EXERCISE OBJECTIVE
Copy out each line of the data that holds the string "short".

+ + +

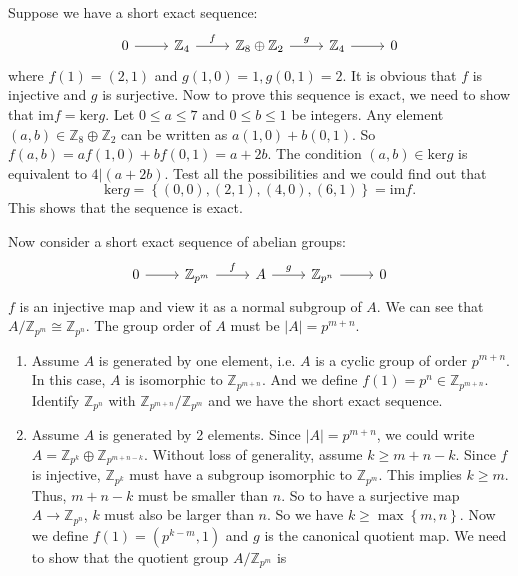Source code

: \documentclass[a4paper, 11pt]{article}
\begin{document}
\begin{solution}
Suppose we have a short exact sequence:
$$\begin{tikzcd}
	0 & {\mathbb{Z}_4} & {\mathbb{Z}_8\oplus\mathbb{Z}_2} & {\mathbb{Z}_4} & 0
	\arrow[from=1-1, to=1-2]
	\arrow["f", from=1-2, to=1-3]
	\arrow["g", from=1-3, to=1-4]
	\arrow[from=1-4, to=1-5]
\end{tikzcd}$$
where \(f(1)=(2,1)\) and \(g(1,0)=1,g(0,1)=2\). It is obvious that \(f\) is injective and \(g\) is surjective. Now to prove this sequence is exact, we need to show that \(\text{im}f=\text{ker}g\). 
Let \(0\leq a\leq 7\) and \(0\leq b\leq 1\) be integers. Any element \((a,b)\in \mathbb{Z}_8\oplus \mathbb{Z}_2\) can be written as \(a(1,0)+b(0,1)\). So \(f(a,b)=af(1,0)+bf(0,1)=a+2b\). The condition 
\((a,b)\in \text{ker}g\) is equivalent to \(4|(a+2b)\). Test all the possibilities and we could find out that 
$$\text{ker}g=\left\{ (0,0),(2,1),(4,0),(6,1) \right\}=\text{im}f.$$
This shows that the sequence is exact.
\par 
Now consider a short exact sequence of abelian groups:
$$\begin{tikzcd}
	0 & {\mathbb{Z}_{p^m}} & A & {\mathbb{Z}_{p^n}} & 0
	\arrow[from=1-1, to=1-2]
	\arrow["f",from=1-2, to=1-3]
	\arrow["g",from=1-3, to=1-4]
	\arrow[from=1-4, to=1-5]
\end{tikzcd}$$
\(f\) is an injective map and view it as a normal subgroup of \(A\). We can see that \(A/\mathbb{Z}_{p^m}\cong \mathbb{Z}_{p^n}\). The group order of \(A\) must be \(|A|=p^{m+n}\).
\\ 
\begin{enumerate}
    \item Assume \(A\) is generated by one element, i.e. \(A\) is a cyclic group of order \(p^{m+n}\). In this case, \(A\) is isomorphic to \(\mathbb{Z}_{p^{m+n}}\). And we define 
          \(f(1)=p^n\in \mathbb{Z}_{p^{m+n}}\). Identify \(\mathbb{Z}_{p^n}\) with \(\mathbb{Z}_{p^{m+n}}/\mathbb{Z}_{p^m}\) and we have the short exact sequence. 
    \item Assume \(A\) is generated by 2 elements. Since \(|A|=p^{m+n}\), we could write \(A=\mathbb{Z}_{p^k}\oplus \mathbb{Z}_{p^{m+n-k}}\). Without loss of generality, assume \(k\geq m+n-k\). Since \(f\) is injective, 
          \(\mathbb{Z}_{p^k}\) must have a subgroup isomorphic to \(\mathbb{Z}_{p^m}\). This implies \(k\geq m\). Thus, \(m+n-k\) must be smaller than \(n\). So to have a surjective map \(A\rightarrow \mathbb{Z}_{p^n}\), \(k\) 
          must also be larger than \(n\). So we have \(k\geq \max\left\{ m,n \right\}\). Now we define \(f(1)=(p^{k-m},1)\) and \(g\) is the canonical quotient map. We need to show that the quotient group \(A/\mathbb{Z}_{p^m}\) is 

\end{enumerate}
\end{solution}
\end{document}
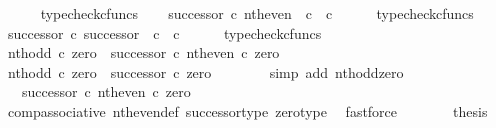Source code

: \begin{isabellebody}
\ \ \ \ \isamarkupfalse%
\ typecheck{\isacharunderscore}{\kern0pt}cfuncs\isanewline
\ \ \isamarkupfalse%
\ {\isachardoublequoteopen}successor\ {\isasymcirc}\isactrlsub c\ nth{\isacharunderscore}{\kern0pt}even\ {\isacharcolon}{\kern0pt}\ {\isasymnat}\isactrlsub c\ {\isasymrightarrow}\ {\isasymnat}\isactrlsub c{\isachardoublequoteclose}\isanewline
\ \ \ \ \isamarkupfalse%
\ typecheck{\isacharunderscore}{\kern0pt}cfuncs\isanewline
\ \ \isamarkupfalse%
\ {\isachardoublequoteopen}successor\ {\isasymcirc}\isactrlsub c\ successor\ {\isacharcolon}{\kern0pt}\ {\isasymnat}\isactrlsub c\ {\isasymrightarrow}\ {\isasymnat}\isactrlsub c{\isachardoublequoteclose}\isanewline
\ \ \ \ \isamarkupfalse%
\ typecheck{\isacharunderscore}{\kern0pt}cfuncs\isanewline
\ \ \isamarkupfalse%
\ {\isachardoublequoteopen}nth{\isacharunderscore}{\kern0pt}odd\ {\isasymcirc}\isactrlsub c\ zero\ {\isacharequal}{\kern0pt}\ {\isacharparenleft}{\kern0pt}successor\ {\isasymcirc}\isactrlsub c\ nth{\isacharunderscore}{\kern0pt}even{\isacharparenright}{\kern0pt}\ {\isasymcirc}\isactrlsub c\ zero{\isachardoublequoteclose}\isanewline
\ \ \isamarkupfalse%
\ {\isacharminus}{\kern0pt}\isanewline
\ \ \ \ \isamarkupfalse%
\ {\isachardoublequoteopen}nth{\isacharunderscore}{\kern0pt}odd\ {\isasymcirc}\isactrlsub c\ zero\ {\isacharequal}{\kern0pt}\ successor\ {\isasymcirc}\isactrlsub c\ zero{\isachardoublequoteclose}\isanewline
\ \ \ \ \ \ \isamarkupfalse%
\ {\isacharparenleft}{\kern0pt}simp\ add{\isacharcolon}{\kern0pt}\ nth{\isacharunderscore}{\kern0pt}odd{\isacharunderscore}{\kern0pt}zero{\isacharparenright}{\kern0pt}\isanewline
\ \ \ \ \isamarkupfalse%
\ \isamarkupfalse%
\ {\isachardoublequoteopen}{\isachardot}{\kern0pt}{\isachardot}{\kern0pt}{\isachardot}{\kern0pt}\ {\isacharequal}{\kern0pt}\ {\isacharparenleft}{\kern0pt}successor\ {\isasymcirc}\isactrlsub c\ nth{\isacharunderscore}{\kern0pt}even{\isacharparenright}{\kern0pt}\ {\isasymcirc}\isactrlsub c\ zero{\isachardoublequoteclose}\isanewline
\ \ \ \ \ \ \isamarkupfalse%
\ comp{\isacharunderscore}{\kern0pt}associative{}\ nth{\isacharunderscore}{\kern0pt}even{\isacharunderscore}{\kern0pt}def{}\ successor{\isacharunderscore}{\kern0pt}type\ zero{\isacharunderscore}{\kern0pt}type\ \isamarkupfalse%
\ fastforce\isanewline
\ \ \ \ \isamarkupfalse%
\ \isamarkupfalse%
\ {\isacharquery}{\kern0pt}thesis\isanewline

\end{isabellebody}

+ + +

EXPECTED OUTPUT
Suppose we have a short exact sequence:
Now consider a short exact sequence of abelian groups:
          \(f(1)=p^n\in \mathbb{Z}_{p^{m+n}}\). Identify \(\mathbb{Z}_{p^n}\) with \(\mathbb{Z}_{p^{m+n}}/\mathbb{Z}_{p^m}\) and we have the short exact sequence. 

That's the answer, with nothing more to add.